Has playing the piano rewired my body, physically, in some way?
People say I have been acting different lately. I know I have, perhaps it’s the comedy routine on Sundays, or the semi-retirement from work, or just the spring of spring.

* * *

What colored my mind when I saw the children’s book section and this flashed: there was at one time a great resentment by certain parents that their kids were reading books. The books they were reading were teaching them to talk differently, and worse think differently. But most of all, it was a loss of parental control: now there was a new voice competing with you for your child’s mind. This war for the child’s mind goes on today, expanded a from every media and direction. This war gets some attention, but the influences seem to be inexorable now. The world, or some particular slice of it, radically influences your child.
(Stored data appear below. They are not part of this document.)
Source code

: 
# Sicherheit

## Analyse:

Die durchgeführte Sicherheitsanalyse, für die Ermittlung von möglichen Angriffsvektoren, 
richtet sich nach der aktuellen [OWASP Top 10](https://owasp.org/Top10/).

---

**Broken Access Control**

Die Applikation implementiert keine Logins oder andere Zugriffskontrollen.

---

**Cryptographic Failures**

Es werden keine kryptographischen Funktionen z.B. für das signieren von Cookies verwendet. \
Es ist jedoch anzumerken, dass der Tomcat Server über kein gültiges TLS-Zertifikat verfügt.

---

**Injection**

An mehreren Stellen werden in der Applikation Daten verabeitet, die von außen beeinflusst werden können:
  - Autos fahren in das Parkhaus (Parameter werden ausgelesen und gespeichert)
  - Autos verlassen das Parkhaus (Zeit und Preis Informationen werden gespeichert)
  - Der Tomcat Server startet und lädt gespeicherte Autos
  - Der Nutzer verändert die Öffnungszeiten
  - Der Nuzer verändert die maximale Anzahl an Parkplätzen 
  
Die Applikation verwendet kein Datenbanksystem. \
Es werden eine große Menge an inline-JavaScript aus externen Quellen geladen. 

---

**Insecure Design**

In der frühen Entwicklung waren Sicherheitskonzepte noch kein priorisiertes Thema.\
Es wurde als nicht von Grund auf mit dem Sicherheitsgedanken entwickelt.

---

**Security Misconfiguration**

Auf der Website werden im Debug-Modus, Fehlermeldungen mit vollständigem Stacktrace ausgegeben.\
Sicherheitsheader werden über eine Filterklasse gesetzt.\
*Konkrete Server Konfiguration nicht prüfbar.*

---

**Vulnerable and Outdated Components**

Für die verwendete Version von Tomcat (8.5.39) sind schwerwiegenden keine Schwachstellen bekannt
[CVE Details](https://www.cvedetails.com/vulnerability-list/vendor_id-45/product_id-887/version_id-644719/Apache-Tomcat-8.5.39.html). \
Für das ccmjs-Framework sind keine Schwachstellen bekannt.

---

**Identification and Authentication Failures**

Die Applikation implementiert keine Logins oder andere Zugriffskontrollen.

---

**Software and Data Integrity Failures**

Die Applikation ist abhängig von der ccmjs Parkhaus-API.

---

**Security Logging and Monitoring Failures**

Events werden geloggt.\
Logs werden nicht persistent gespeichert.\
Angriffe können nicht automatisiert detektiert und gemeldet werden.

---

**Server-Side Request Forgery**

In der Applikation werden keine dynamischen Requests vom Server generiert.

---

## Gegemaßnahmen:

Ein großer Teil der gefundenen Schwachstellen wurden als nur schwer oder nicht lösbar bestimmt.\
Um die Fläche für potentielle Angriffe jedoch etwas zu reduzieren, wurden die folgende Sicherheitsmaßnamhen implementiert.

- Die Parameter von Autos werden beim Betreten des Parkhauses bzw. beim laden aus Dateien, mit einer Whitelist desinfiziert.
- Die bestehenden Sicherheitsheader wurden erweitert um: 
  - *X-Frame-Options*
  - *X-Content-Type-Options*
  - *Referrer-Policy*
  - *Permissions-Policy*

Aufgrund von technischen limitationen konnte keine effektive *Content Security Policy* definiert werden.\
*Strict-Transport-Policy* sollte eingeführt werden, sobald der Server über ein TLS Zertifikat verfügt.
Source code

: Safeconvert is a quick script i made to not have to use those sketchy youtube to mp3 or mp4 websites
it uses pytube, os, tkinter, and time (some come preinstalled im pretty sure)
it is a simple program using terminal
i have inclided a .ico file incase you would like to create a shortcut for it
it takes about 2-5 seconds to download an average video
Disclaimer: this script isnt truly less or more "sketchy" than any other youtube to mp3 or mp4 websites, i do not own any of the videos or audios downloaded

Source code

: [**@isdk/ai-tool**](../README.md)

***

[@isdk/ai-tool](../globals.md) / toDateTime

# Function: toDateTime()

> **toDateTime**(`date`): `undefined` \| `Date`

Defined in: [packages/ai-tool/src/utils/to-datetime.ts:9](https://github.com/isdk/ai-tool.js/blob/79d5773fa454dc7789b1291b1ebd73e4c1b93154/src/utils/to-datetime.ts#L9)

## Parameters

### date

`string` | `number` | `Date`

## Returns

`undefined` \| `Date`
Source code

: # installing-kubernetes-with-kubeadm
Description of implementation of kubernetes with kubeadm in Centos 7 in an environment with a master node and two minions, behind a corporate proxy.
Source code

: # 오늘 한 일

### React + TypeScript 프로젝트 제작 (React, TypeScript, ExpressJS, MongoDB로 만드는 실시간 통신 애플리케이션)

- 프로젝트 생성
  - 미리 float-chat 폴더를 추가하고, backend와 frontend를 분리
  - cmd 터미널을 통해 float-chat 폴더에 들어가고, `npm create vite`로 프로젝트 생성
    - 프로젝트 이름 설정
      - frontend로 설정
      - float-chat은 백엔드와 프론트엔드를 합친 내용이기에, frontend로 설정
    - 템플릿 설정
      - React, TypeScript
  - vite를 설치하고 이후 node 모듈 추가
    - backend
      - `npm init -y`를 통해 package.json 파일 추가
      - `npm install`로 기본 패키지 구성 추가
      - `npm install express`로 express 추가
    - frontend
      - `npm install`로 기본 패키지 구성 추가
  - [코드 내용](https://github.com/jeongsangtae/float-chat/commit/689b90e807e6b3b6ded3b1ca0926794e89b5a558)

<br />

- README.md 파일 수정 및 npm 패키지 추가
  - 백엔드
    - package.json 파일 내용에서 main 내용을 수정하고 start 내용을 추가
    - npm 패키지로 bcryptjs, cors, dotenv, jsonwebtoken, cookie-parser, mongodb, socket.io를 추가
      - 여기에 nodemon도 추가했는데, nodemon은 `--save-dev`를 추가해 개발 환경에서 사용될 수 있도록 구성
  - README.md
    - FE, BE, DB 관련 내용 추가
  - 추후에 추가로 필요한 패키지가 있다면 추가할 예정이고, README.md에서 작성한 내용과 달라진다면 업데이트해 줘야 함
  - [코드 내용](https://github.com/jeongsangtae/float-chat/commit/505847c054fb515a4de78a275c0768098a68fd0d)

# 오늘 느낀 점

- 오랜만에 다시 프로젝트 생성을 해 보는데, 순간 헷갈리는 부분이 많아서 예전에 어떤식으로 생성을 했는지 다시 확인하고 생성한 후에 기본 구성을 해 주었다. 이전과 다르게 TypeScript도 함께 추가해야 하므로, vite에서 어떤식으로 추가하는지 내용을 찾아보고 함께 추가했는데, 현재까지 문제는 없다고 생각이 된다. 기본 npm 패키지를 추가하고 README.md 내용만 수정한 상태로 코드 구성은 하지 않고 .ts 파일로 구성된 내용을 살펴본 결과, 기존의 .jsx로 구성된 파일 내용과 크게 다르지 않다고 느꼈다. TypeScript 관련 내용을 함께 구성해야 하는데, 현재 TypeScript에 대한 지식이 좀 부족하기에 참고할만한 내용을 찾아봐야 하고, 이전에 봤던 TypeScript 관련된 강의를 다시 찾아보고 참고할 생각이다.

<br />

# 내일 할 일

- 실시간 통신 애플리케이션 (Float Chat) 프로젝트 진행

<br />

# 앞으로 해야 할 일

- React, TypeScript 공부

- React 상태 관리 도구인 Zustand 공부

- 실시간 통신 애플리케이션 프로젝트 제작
Why, on some days, do I just see a book, and other days, I have an associative string of thought that I know, at the deepest level, is correct?

Outside now, the top of Union Square, NW corner, is a close quarter dance of skateboarders, their urban obstacle course, and a stream of pedestrians, both predictable and unpredictable. What a great course it is. Flat road like surface unused, an island big enough to jump up on and do a variety of moves, complete with center flag pole. The surge of pedestrians are regulated by a traffic light. The boarders, accomplished all, and desiring an urban course, do the curb, the island, tricks on the flats, with a long straight for speed. The most intricate dance involves the boarders who like navigate the crowd surges. A boarder will see their lane, start, and then, a helper will jump off the island, clearing a lane that the boarder can surf through. These are the best in the city at what they do.

A discussion with a skater involved the words “destination” “place” and a sense of a “working city”. What makes a destination? Because a destination establishes a place, just like the skateboarders had created in the spot where the farmer’s market is. A place is somewhere someone can go, for so many reasons: and any of these mundane reasons (any bodily need, really), the working city is a mechanism, a beast, a living breathing unit that satisfies needs.